══ INFORMATION GIVEN
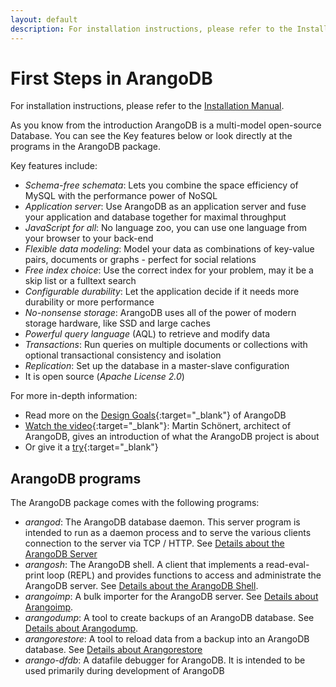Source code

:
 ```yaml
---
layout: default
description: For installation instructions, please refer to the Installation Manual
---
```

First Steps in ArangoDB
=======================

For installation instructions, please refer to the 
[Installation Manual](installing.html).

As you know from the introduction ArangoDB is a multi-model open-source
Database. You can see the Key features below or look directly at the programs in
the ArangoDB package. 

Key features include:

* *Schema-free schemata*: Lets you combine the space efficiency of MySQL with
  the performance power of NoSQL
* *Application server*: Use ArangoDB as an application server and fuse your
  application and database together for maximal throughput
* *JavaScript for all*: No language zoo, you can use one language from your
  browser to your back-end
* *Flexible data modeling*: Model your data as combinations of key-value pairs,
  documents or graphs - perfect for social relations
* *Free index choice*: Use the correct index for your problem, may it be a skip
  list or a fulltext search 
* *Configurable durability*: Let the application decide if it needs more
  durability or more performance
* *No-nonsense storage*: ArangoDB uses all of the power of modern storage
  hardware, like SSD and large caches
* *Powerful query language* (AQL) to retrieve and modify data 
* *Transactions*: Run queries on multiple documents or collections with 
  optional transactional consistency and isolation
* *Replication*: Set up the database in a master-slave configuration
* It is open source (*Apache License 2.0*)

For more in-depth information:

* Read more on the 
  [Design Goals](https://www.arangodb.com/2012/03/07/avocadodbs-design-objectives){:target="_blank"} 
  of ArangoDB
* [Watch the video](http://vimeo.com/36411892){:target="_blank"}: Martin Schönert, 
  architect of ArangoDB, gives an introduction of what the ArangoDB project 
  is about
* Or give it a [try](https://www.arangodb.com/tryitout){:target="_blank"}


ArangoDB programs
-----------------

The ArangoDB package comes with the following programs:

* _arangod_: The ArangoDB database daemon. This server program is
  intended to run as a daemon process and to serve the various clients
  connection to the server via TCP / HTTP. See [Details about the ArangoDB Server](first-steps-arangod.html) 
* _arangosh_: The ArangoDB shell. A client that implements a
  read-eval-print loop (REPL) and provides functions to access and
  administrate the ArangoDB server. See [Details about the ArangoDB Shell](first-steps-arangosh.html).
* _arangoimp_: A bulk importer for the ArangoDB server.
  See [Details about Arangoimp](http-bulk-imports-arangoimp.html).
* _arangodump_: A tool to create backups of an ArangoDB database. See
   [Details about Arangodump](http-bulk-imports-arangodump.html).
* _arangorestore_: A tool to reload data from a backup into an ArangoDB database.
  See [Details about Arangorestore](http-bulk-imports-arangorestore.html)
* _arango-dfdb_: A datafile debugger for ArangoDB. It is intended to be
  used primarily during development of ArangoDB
════
══ INFORMATION GIVEN
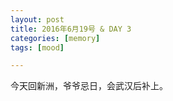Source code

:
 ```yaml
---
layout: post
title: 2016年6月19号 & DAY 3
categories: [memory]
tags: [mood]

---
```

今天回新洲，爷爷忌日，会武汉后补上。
════
══ INFORMATION GIVEN
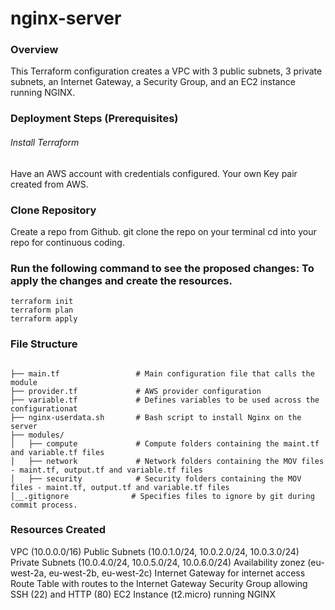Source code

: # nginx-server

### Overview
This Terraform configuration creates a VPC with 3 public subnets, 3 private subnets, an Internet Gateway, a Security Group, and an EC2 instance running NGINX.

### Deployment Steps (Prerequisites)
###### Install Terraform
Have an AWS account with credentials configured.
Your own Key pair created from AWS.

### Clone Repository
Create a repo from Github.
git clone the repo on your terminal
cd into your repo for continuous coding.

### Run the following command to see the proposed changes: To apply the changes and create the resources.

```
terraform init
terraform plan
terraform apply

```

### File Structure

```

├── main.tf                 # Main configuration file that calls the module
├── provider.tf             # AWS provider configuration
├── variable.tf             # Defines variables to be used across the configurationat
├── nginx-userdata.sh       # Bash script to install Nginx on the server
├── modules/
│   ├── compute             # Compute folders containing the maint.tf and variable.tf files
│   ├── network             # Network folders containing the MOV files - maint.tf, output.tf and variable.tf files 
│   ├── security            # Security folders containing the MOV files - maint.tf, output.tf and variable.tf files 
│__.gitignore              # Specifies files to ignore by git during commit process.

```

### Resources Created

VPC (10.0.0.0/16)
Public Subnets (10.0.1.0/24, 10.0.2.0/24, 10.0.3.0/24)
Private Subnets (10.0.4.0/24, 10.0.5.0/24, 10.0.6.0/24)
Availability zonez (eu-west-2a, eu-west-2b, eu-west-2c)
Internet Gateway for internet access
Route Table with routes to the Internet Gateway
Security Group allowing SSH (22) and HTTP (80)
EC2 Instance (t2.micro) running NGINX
════
§ WHAT TO PRODUCE: All lines above from the one with "intended to run" to the one with "used primarily during", inclusive, should be copied exactly, and no other lines.

§ RESPONSE:
  intended to run as a daemon process and to serve the various clients
  connection to the server via TCP / HTTP. See [Details about the ArangoDB Server](first-steps-arangod.html) 
* _arangosh_: The ArangoDB shell. A client that implements a
  read-eval-print loop (REPL) and provides functions to access and
  administrate the ArangoDB server. See [Details about the ArangoDB Shell](first-steps-arangosh.html).
* _arangoimp_: A bulk importer for the ArangoDB server.
  See [Details about Arangoimp](http-bulk-imports-arangoimp.html).
* _arangodump_: A tool to create backups of an ArangoDB database. See
   [Details about Arangodump](http-bulk-imports-arangodump.html).
* _arangorestore_: A tool to reload data from a backup into an ArangoDB database.
  See [Details about Arangorestore](http-bulk-imports-arangorestore.html)
* _arango-dfdb_: A datafile debugger for ArangoDB. It is intended to be
  used primarily during development of ArangoDB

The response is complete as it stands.